Les religions viennent du même état mystique où les frontières du moi s'abolissent, tout comme la distiction sujet/objet. Dans cet état modifié de conscience, le sujet n'appréhende plus la question de la mort ou de la finitude de la façon ordinaire car il se sent relié au grand Tout, et partie immortelle d'un absolu qui l'inclut.

L'expérience mystique inclut une dimension cognitive et morale

Les mystiques perçoivent une réalité plus réelle que l'expérience ordinaire, et ils découvrent du même coup une connaissance et une morale. Le fondement de l'être, qui échappe à l'espace et au temps, coïncide en même temps avec la béatitude et le bien.

Les divergences religieuses viennent de déformations dues à l'éloignement de l'expérience mystique

Peu à peu, les religions s'éloignent de leur expérience fondatrice. Leur inspiration s'épuise ou s'altère, et naissent des doctrines plus ou moins figées et déformantes. Le Christ n'a pas enseigné la théologie, qui est une construction "après-coup". En réalité lorsqu'on revient à la source, on comprend que le message primordial de toutes les religions est identique.

5. Les grandes traditions disent que les religions sont unes

Le christianisme affirme qu'il y a unité dans la diversité religieuse

On lit dans les Evangiles la phrase : "Il y a plusieurs demeures dans la maison de mon père" (Jean, 14:2). Ce verset est souvent interprété comme : "il y a beaucoup de religions qui appartiennent toutes à la maison du Père, qui sont sous la protection de Dieu."

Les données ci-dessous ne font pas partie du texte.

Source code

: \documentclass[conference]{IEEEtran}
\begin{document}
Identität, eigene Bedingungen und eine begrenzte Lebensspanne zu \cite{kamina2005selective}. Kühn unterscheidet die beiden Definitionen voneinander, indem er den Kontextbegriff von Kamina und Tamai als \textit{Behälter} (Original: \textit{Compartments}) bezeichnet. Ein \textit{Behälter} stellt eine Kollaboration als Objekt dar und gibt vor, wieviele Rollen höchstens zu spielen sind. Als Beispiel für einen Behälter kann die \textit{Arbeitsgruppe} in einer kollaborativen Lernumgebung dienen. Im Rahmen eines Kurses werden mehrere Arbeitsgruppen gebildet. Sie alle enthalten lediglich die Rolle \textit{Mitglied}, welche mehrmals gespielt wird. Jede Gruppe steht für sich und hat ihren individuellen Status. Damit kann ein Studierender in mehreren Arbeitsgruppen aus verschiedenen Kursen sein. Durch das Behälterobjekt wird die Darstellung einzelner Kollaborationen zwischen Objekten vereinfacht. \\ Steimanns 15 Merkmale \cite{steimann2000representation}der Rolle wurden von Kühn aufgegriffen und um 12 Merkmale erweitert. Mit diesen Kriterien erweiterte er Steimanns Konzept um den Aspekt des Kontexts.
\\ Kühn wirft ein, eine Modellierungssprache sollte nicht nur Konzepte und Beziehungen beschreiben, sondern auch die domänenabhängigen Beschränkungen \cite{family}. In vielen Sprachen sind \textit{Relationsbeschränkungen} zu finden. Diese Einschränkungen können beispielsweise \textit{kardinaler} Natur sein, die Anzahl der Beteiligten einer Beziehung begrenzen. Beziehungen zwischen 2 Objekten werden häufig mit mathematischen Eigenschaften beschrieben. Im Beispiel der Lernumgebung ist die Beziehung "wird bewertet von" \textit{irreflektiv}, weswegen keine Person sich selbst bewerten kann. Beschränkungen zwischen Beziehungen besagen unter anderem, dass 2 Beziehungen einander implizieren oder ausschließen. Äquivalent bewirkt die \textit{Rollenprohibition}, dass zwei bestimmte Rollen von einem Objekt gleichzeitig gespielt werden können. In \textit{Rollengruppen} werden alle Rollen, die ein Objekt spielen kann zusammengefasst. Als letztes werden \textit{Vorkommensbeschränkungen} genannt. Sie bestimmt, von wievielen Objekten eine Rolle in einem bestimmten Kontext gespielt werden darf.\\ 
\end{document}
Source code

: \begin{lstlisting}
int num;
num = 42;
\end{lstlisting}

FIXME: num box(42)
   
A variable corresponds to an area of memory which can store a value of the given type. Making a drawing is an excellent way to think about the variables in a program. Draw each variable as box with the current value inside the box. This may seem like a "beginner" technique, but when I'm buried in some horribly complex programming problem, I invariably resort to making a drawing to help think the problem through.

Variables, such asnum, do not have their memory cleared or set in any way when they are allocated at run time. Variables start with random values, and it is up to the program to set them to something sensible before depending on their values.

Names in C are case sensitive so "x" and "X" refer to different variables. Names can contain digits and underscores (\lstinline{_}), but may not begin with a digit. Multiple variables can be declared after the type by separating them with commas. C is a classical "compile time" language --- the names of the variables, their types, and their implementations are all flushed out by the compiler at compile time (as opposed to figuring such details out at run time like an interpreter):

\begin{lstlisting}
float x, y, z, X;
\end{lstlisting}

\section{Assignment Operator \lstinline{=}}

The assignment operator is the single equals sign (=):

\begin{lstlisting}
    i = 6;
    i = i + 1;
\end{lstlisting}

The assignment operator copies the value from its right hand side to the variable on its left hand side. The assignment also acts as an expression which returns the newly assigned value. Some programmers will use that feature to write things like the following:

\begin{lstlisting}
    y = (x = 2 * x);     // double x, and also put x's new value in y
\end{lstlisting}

Le judaïsme parle d'une hiérarchisation des "dieux des nations"

Le judaïsme pose l'existence du Dieu suprême, qui est en rapport direct avec le peuple hébreux, et des "dieux des nations", ayant en charge les autres communautés humaines. Ces "dieux des nations" sont légitimes et seront jugés à la fin des temps, ils sont subordonnés à Dieu. On peut donc voir les différentes "nations" et religions comme les expressions de ces "dieux des nations".

"(...) le Shaaré Ora dit et répète avec insistance que les autres dieux, les èlohim a'hërim, sont les soixante-dix princes célestes que le Saint, béni soit-Il a impartis aux soixante-dix peuples. Ces "autres dieux" sont les subordonnées du Dieu de vérité, Elohim Emeth. Ils ont chacun la charge d'une nation particulière qu'ils nourrissent spirituellement et dont ils sont les juges tout au cours de l'année, et les garants le jour de Rosh Hachana, le Nouvel An. Ce jour-là ces "autres dieux" sont jugés par le Dieu suprême et châtiés au cas où leurs nations, celles dont ils sont les dieux tutélaires et les responsables, auraient commis des fautes ou des injustices. On peut dire que ce sont les responsables célestes de leur peuple ainsi que leurs guides.

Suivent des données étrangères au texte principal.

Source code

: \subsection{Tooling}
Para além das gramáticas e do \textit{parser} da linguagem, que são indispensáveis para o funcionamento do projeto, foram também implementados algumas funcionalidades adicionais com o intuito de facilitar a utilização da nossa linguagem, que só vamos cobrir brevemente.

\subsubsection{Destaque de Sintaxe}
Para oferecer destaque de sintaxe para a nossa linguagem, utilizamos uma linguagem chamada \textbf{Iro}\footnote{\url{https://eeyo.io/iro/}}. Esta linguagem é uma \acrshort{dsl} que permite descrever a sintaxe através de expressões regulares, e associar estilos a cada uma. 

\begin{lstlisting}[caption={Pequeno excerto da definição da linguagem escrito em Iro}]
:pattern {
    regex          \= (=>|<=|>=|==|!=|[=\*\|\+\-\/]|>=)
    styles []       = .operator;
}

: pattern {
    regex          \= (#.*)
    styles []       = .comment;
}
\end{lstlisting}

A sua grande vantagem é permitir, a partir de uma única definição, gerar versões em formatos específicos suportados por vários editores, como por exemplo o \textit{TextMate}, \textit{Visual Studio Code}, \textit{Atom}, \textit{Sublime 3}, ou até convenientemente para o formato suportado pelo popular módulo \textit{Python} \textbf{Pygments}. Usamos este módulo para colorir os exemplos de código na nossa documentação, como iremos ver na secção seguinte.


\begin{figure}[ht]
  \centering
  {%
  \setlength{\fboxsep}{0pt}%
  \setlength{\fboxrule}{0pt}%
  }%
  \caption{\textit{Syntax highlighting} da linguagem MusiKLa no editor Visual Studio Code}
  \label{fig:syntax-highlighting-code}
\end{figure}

Leur force, souligne R. Joseph Gikatila, n'est pas une force autonome ; elle leur est concédée par le Dieu de vérité. Israël, en revanche est directement gouverné et jugé par le Saint, béni soit-Il, et il est sa part à lui seul échue. La seule part que le Saint, béni soit-Il gère, le seul peuple qu'Il a en héritage, c'est le peuple d'Israël."

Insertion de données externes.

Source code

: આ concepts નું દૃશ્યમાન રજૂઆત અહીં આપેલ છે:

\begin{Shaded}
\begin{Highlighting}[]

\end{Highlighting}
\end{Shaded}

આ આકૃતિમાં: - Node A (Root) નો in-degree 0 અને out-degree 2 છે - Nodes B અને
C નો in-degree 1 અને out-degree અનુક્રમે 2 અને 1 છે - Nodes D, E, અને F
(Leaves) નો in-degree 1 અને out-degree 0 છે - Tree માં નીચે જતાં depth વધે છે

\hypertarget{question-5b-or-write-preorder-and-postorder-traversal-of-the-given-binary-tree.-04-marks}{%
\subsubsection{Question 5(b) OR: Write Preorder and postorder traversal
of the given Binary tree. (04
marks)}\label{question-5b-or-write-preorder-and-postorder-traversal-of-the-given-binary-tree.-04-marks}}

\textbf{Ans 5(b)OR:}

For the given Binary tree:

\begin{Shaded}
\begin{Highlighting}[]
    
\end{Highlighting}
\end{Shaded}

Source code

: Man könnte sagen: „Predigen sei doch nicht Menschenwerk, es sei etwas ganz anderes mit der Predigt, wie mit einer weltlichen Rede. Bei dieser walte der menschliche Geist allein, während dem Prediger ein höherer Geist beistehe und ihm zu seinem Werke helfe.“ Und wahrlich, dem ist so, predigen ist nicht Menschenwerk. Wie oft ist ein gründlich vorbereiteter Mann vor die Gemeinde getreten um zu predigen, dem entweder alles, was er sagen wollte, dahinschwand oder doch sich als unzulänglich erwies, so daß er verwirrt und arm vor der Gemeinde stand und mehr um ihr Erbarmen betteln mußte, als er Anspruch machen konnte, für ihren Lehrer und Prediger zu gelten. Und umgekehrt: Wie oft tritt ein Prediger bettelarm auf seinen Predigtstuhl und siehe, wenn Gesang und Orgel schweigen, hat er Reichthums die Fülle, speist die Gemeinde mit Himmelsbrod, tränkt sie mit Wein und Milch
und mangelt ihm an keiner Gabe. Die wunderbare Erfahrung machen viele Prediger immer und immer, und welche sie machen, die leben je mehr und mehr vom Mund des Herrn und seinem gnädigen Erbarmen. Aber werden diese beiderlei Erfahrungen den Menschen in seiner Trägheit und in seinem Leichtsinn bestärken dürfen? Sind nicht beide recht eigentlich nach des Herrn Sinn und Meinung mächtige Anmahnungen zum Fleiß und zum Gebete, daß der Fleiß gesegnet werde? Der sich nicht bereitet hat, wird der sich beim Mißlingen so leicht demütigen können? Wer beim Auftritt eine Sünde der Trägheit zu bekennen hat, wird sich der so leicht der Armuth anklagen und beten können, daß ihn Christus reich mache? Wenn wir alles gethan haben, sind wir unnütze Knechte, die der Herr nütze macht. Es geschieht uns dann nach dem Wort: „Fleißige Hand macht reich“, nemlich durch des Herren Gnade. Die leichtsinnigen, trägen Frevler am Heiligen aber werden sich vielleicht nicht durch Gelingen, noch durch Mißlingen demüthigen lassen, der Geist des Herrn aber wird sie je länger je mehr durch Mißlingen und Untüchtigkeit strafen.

Charles Mopsik, "Les autres dieux, Etude d'un passage du Zohar" : http://www.charles-mopsik.com/Texte70.html


Le soufisme croit en l'unité des religions

Le soufisme, qui est la branche mystique dans le monde musulman, admet souvent et valorise les diverses religions, vues comme des chemins différents pour atteindre le même but et obéir au même Dieu.


L'hindouisme considère toutes les religions comme une manifestation divine

L'hindouisme est connu pour sa tolérance, qui vient de sa tradition et de sa métaphysique. Pour celle-ci, chaque dieu et chaque religion est légitime et sacrée, car elle reflète une expression de l'Absolu. Les diverses religions sont vues comme des approximations positives du Vrai.

"Ceux dont les esprits sont tiraillés par des désirs multiples, dit-il (Krishna), adorent d'autres divinités et accomplissent des rites différents, contraints par leur propre nature. Quelle que soit la forme qu'un homme religieux choisisse d'adorer avec une foi inébranlable, j'affermis sa foi. Ferme dans sa foi, il s'efforce de rendre son dieu favorable, et de ce dieu il obtient les objets de ses désirs, bien que ceux-ci soient en réalité distribués par Moi" Gita, 7-22, cité par Zaehner, Inde, Israël, Islam (Religions mystiques, révélations prophétiques) Desclée de Brouwer, p. 230.
Toutes les religions affirment être la seule vraie

Les religions disent toutes qu'elles sont dépositaires de la Vérité, et sous-entendent ou affirment clairement que les autres traditions sont fausses.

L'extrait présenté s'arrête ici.